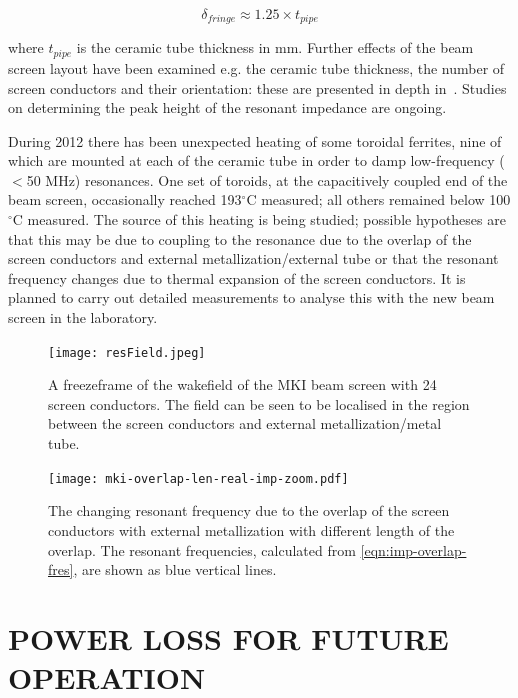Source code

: \documentclass{JAC2003}
\begin{document}
\begin{equation}
\delta_{fringe} \approx 1.25 \times t_{pipe}
\end{equation}

where $t_{pipe}$ is the ceramic tube thickness in mm. Further effects of the beam screen layout have been examined e.g. the ceramic tube thickness, the number of screen conductors and their orientation: these are presented in depth in~\cite{DayThesis}. Studies on determining the peak height of the resonant impedance are ongoing. 

During 2012 there has been unexpected heating of some toroidal ferrites, nine of which are mounted at each of the ceramic tube in order to damp low-frequency ($<$50 MHz) resonances. One set of toroids, at the capacitively coupled end of the beam screen, occasionally reached 193$^{\circ}$C measured; all others remained below 100$^{\circ}$C measured. The source of this heating is being studied; possible hypotheses are that this may be due to coupling to the resonance due to the overlap of the screen conductors and external metallization/external tube or that the resonant frequency changes due to thermal expansion of the screen conductors. It is planned to carry out detailed measurements to analyse this with the new beam screen in the laboratory.

\begin{figure}
\texttt{[image: resField.jpeg]}
\caption{A freezeframe of the wakefield of the MKI beam screen with 24 screen conductors. The field can be seen to be localised in the region between the screen conductors and external metallization/metal tube.}
\label{fig:mkiResFieldPat}
\end{figure}

\begin{figure}
\begin{center}
\texttt{[image: mki-overlap-len-real-imp-zoom.pdf]}
\caption{The changing resonant frequency due to the overlap of the screen conductors with external metallization with different length of the overlap. The resonant frequencies, calculated from \ref{eqn:imp-overlap-fres}, are shown as blue vertical lines.}
\label{fig:mkiOverlapRes}
\end{center}
\end{figure}

\section{POWER LOSS FOR FUTURE OPERATION}
\end{document}
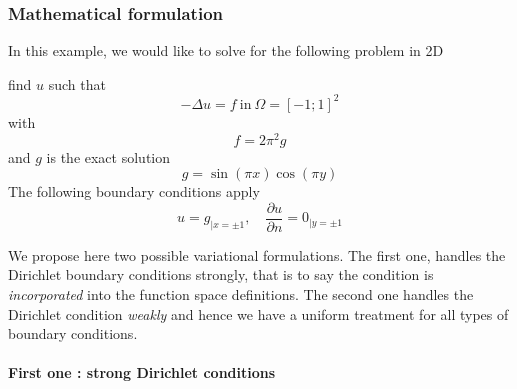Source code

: \subsubsection{Mathematical formulation}
\label{sec:math-form-3}
In this example, we would like to solve for the following problem in 2D
\begin{problem}
\label{prob:1}
 find $u$ such that
\begin{equation}
  \label{eq:1}
  -\Delta u = f\ \text{in}\ \Omega = [-1;1]^2
\end{equation}
with
\begin{equation}
  \label{eq:2}
  f= 2 \pi^2  g
\end{equation}
and $g$ is the exact solution
\begin{equation}
  \label{eq:3}
  g=\sin(\pi x) \cos(\pi y)
\end{equation}
The following boundary conditions apply
\begin{equation}
  \label{eq:4}
  u=g_{|x=\pm 1}, \quad \frac{\partial u}{\partial n} = 0_{|y=\pm 1}
\end{equation}
\end{problem}

\noindent We propose here two possible variational formulations. The first one,
handles the Dirichlet boundary conditions strongly, that is to say the
condition is \emph{incorporated} into the function space definitions.
The second one handles the Dirichlet condition \emph{weakly} and hence
we have a uniform treatment for all types of boundary conditions.



\paragraph{First one : strong Dirichlet conditions}
\label{sec:strong-dirichl-cond}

EXERCISE DESCRIPTION —
How many lines in the data above contain the word "conditions"? Reply with only that figure.

REPLY —
4